But more people than ever are conforming to the requirements for face masks on trains and buses. I’m wondering if people are hoping they’ll keep themselves safe enough through a summer vacation? Who knows, maybe feeling like the end of this is near makes people more willing to accept the restrictions?

I’m trying not to get ahead of myself. Not to speculate on the Indian variant that’s made its way here and to the UK. What any of this means for the future. We have the situation today. That’s all we can be sure of.

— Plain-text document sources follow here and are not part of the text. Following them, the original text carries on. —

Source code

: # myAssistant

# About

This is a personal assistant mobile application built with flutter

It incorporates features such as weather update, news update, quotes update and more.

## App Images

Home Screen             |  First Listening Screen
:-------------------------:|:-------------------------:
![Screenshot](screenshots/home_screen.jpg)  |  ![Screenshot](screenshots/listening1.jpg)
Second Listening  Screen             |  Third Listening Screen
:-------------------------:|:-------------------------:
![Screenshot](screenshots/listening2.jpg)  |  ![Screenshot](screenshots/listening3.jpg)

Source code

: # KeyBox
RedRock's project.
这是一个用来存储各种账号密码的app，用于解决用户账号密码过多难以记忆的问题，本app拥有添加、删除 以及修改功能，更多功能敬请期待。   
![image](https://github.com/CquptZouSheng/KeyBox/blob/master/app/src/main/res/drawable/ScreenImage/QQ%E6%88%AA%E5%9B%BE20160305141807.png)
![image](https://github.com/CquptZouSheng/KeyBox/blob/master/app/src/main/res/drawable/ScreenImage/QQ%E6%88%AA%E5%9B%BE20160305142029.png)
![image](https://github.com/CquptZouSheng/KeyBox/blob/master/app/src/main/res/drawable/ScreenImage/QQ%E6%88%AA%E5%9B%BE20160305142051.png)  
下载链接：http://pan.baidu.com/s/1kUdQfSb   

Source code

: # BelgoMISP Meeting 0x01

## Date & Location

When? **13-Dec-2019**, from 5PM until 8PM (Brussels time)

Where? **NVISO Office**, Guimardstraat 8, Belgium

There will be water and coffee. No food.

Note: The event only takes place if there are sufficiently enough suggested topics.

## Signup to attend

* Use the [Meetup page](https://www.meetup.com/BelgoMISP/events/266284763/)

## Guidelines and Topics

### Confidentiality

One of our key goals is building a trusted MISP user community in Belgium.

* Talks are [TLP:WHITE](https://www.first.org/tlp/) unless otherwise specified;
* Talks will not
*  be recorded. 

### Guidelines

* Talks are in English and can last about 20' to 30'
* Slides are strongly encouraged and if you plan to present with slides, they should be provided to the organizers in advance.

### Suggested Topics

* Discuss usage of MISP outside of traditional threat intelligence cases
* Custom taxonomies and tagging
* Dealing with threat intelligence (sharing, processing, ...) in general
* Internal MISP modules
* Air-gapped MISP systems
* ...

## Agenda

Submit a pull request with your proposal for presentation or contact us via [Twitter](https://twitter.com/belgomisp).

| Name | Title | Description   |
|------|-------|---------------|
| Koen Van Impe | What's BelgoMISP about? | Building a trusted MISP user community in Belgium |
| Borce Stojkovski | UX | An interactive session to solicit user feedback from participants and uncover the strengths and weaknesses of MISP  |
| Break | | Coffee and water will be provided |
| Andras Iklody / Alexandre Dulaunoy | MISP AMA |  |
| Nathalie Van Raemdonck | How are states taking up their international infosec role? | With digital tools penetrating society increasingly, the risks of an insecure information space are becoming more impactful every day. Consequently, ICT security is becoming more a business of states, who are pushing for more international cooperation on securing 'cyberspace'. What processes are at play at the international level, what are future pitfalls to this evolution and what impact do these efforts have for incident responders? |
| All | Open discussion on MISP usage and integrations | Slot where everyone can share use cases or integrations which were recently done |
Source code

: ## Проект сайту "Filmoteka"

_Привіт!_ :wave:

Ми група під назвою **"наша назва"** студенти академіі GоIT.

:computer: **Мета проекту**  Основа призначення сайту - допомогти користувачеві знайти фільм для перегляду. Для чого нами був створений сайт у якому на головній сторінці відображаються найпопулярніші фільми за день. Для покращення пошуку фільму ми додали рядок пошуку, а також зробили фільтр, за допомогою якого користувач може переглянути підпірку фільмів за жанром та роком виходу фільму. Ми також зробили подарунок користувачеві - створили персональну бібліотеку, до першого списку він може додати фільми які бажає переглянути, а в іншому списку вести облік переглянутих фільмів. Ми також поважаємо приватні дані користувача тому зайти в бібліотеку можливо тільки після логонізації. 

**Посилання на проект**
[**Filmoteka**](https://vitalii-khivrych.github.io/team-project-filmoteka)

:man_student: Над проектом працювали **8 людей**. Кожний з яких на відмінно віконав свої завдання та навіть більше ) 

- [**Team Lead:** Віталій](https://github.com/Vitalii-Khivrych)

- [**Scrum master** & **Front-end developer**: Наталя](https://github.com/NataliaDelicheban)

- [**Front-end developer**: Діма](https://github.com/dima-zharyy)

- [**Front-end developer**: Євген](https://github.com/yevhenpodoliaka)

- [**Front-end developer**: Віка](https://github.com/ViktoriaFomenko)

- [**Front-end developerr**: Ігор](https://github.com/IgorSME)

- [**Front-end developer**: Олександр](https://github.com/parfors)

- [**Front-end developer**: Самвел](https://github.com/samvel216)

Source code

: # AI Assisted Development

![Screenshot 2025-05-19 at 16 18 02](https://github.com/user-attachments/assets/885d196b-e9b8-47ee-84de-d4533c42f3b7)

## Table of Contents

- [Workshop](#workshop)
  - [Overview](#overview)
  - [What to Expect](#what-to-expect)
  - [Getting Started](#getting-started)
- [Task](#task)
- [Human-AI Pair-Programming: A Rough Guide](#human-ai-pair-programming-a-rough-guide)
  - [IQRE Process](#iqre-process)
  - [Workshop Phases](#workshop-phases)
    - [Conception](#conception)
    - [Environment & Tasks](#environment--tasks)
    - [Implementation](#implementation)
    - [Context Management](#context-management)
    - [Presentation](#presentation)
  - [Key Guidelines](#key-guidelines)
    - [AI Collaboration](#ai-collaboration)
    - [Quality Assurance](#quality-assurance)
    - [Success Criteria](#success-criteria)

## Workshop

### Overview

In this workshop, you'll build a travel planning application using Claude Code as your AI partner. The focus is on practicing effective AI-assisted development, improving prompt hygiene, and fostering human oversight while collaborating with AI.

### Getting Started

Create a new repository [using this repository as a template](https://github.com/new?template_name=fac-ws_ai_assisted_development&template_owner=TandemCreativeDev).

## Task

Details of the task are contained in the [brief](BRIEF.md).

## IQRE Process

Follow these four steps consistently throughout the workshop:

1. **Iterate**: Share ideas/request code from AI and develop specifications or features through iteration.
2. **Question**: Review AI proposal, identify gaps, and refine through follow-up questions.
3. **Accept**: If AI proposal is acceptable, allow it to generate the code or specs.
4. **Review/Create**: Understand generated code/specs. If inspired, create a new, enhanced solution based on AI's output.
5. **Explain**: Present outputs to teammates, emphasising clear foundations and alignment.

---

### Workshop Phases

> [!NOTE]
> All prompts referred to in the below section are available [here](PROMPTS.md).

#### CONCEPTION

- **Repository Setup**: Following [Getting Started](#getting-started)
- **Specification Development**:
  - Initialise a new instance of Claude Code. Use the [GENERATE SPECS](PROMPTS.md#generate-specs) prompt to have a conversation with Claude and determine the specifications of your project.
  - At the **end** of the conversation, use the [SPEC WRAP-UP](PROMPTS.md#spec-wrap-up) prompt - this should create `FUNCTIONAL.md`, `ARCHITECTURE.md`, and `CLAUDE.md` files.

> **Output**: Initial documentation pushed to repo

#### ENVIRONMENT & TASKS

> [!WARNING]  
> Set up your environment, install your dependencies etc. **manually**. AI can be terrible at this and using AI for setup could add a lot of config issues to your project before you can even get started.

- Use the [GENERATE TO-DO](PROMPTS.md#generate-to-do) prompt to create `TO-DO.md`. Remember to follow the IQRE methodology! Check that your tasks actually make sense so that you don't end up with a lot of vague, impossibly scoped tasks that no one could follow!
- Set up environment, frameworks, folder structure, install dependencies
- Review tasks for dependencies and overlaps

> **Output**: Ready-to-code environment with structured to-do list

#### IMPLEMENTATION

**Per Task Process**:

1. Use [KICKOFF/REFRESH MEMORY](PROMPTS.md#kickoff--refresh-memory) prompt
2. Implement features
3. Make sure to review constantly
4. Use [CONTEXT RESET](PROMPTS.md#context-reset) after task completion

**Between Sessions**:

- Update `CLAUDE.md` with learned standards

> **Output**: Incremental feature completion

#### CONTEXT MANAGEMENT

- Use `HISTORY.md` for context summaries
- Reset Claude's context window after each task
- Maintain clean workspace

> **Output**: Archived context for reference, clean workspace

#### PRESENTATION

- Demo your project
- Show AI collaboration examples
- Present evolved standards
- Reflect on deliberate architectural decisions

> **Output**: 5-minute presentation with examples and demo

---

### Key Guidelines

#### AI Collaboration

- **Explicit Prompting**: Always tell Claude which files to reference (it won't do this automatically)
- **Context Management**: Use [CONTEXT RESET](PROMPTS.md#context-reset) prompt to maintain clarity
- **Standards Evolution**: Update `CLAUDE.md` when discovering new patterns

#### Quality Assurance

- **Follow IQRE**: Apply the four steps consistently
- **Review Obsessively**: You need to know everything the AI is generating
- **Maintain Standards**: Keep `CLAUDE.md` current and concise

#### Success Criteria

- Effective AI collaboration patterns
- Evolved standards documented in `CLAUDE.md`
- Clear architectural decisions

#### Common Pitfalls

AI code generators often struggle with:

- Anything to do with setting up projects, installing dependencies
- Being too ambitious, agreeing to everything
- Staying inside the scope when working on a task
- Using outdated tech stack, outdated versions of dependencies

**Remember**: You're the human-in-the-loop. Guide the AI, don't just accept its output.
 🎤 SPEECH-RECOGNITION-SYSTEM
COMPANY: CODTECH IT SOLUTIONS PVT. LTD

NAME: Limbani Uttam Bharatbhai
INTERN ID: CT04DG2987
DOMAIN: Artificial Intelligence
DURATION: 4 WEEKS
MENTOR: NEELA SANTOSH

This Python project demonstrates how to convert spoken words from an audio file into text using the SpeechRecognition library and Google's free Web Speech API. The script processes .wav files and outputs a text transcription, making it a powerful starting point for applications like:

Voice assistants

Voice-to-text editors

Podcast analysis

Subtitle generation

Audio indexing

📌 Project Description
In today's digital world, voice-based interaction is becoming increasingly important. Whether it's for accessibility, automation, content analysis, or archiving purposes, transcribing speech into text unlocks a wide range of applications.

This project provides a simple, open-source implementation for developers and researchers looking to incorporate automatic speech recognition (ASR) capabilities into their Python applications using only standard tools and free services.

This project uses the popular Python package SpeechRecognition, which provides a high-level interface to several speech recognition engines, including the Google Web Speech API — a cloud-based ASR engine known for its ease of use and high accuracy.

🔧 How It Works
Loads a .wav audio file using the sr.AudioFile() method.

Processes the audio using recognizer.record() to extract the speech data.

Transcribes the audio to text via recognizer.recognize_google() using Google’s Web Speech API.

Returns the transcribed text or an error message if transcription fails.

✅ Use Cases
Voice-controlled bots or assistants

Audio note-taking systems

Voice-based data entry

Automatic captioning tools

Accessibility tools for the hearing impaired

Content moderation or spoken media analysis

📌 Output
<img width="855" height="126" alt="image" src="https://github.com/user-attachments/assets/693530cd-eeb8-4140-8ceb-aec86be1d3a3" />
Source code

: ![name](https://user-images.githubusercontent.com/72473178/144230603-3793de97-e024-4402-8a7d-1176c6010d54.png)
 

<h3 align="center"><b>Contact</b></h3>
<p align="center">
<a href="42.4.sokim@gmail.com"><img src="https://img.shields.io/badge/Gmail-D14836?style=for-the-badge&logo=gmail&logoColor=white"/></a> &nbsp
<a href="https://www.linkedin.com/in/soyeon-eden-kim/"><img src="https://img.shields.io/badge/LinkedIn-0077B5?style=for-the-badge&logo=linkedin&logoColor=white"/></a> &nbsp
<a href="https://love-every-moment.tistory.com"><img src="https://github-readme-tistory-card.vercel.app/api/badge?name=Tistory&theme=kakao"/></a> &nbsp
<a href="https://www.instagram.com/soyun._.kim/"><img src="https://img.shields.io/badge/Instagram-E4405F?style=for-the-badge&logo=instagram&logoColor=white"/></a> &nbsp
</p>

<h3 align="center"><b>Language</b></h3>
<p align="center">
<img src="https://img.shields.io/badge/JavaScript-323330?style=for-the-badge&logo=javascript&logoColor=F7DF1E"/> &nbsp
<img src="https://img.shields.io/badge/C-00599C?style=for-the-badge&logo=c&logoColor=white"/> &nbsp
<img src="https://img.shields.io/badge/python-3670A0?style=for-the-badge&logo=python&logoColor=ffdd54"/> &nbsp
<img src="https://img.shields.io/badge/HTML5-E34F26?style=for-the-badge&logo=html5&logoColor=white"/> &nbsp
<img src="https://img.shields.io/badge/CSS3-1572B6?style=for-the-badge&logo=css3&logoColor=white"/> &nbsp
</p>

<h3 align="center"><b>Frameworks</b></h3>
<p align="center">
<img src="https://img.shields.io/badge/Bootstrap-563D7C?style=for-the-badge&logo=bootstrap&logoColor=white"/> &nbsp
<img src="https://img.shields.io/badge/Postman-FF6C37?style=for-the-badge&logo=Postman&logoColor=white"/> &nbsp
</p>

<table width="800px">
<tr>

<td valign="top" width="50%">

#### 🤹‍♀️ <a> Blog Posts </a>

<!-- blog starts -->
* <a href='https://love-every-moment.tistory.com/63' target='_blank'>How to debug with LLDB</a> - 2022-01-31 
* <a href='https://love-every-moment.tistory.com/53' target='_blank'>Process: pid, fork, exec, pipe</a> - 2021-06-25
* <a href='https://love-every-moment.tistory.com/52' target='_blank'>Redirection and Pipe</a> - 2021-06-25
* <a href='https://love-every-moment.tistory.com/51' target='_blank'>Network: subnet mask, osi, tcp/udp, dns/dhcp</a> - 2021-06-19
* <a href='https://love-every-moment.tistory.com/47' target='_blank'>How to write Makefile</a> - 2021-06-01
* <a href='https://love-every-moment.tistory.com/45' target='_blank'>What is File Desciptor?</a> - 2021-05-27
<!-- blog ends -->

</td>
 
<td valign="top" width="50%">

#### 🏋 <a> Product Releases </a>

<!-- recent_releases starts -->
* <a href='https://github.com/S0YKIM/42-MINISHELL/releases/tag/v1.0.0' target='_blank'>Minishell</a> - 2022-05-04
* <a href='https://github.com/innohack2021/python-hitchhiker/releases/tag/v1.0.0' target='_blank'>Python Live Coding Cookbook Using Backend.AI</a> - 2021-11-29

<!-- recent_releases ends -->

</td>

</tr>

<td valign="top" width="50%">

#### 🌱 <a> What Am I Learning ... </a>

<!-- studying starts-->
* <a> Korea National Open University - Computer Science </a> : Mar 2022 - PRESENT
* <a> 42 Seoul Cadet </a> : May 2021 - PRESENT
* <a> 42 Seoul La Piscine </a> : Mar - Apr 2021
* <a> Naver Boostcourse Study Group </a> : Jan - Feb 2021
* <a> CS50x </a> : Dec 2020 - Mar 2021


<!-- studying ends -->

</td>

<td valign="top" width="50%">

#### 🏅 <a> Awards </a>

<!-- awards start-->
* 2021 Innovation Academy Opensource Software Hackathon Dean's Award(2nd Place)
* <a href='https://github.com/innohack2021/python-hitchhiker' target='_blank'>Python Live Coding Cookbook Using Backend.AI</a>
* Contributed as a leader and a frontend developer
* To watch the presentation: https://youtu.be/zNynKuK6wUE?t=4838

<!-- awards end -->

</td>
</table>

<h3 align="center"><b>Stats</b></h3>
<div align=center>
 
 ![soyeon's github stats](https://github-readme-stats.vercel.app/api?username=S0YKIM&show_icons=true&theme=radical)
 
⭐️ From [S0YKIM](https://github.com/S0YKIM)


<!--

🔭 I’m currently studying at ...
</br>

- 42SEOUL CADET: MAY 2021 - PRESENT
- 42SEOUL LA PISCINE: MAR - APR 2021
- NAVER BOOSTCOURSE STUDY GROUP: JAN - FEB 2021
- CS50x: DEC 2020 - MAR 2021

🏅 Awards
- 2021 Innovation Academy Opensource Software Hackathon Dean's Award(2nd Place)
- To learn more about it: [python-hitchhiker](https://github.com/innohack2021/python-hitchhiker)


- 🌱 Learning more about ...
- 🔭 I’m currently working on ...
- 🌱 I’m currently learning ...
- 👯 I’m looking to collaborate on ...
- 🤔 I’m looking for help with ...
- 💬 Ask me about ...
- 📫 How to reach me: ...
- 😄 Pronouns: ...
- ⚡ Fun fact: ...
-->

This fall I asked the students to write about what they’ve learned about themselves during this time. How they’d grown and what they did well. Maybe it is an exercise they should do again now that they are in this odd place with no clear view of the future.

As an adult, I like things to be predictable. I need them to be predictable. I like fences and guideposts: I set them up like those little guardrails at the bowling alley that you can set up to keep kids from losing their ball to the gutter and becoming demoralized. Keep trying. You’re getting better.

When I hit the wall this winter, I read about the difference between burn-out and demoralization. I hadn’t thought much before about the downside of a work ethic. Though now it seems obvious: the American Dream on such a tiny scale. A few years ago somehow it came up in class: “The American Dream”. And my students thought that it meant wanting to make a million dollars a game playing basketball for the NBA. I had them watch The Death of a Salesman. I am not sure any of them really understood the concept of legacy or capitalism’s “required” work ethic that Loman doesn’t really possess. Looks a lot like the NBA dream to them, I suppose. Hell, looks like that to me today.

There is a smart professor on YouTube who says that the play isn’t about the American Dream. But I disagree. It’s about Loman’s moral failure to achieve it. The play isn’t a critique of the Dream, it’s a tragedy: which is by definition a critique of a character’s morality.

Clearly, I miss teaching.

I wonder if my rarified understanding of the philosophical depths of The American Dream and demoralization of the working class is a footnote in the OED already. Whether the idea of doing meaningful work for a “respectable” everyday existence is archaic in and of itself. Replaced with the cult of talents and the lottery of fame?

If you do the right things, work hard, you’ll be rewarded is such a naive story. Maybe all those fairy tales really are closer to the truth than the psychological realism of the 1940s. Some ditz who talks to mice and who carelessly loses a precious shoe will always wind up living in a palace.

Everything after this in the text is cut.